- **GOAL OF THE EXERCISE**:
Within the records, which lines hold the string "label"? Report each one by copying it.
-----
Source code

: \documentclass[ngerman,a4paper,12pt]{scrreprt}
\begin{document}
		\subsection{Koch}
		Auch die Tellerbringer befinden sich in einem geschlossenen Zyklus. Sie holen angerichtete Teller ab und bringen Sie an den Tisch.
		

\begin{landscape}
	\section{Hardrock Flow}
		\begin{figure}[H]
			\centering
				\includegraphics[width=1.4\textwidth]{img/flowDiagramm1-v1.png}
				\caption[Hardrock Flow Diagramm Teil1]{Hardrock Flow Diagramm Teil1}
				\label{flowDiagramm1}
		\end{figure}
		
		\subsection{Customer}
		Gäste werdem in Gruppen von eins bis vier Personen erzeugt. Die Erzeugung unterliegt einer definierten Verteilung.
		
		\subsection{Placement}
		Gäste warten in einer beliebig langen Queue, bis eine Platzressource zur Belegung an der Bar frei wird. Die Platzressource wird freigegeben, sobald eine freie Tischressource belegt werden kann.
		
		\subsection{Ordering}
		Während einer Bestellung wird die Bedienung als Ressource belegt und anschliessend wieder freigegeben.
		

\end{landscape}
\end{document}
-----
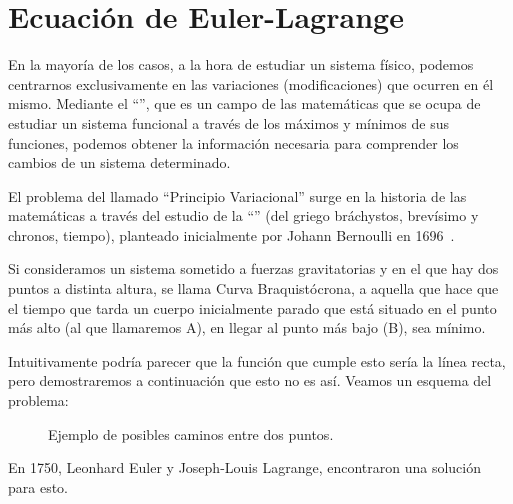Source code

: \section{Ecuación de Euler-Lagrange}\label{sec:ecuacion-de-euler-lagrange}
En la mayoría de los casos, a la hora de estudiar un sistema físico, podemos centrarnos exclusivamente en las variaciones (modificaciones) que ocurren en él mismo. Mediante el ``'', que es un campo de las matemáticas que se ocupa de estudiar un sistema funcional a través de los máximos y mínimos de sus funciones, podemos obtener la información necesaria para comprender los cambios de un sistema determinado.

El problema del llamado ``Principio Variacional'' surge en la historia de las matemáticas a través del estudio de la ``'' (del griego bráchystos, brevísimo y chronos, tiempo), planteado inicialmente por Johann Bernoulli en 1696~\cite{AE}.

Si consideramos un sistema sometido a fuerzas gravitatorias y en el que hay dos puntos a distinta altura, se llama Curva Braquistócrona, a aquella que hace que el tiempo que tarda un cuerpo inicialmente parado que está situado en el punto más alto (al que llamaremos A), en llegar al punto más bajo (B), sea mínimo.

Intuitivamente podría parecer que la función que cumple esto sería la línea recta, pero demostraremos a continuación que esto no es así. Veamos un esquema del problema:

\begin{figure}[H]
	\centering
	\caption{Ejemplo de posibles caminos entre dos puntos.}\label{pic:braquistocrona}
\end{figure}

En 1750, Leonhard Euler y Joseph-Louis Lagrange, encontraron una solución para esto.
-----
- **SOLUTION**:
				\label{flowDiagramm1}
: \section{Ecuación de Euler-Lagrange}\label{sec:ecuacion-de-euler-lagrange}
	\caption{Ejemplo de posibles caminos entre dos puntos.}\label{pic:braquistocrona}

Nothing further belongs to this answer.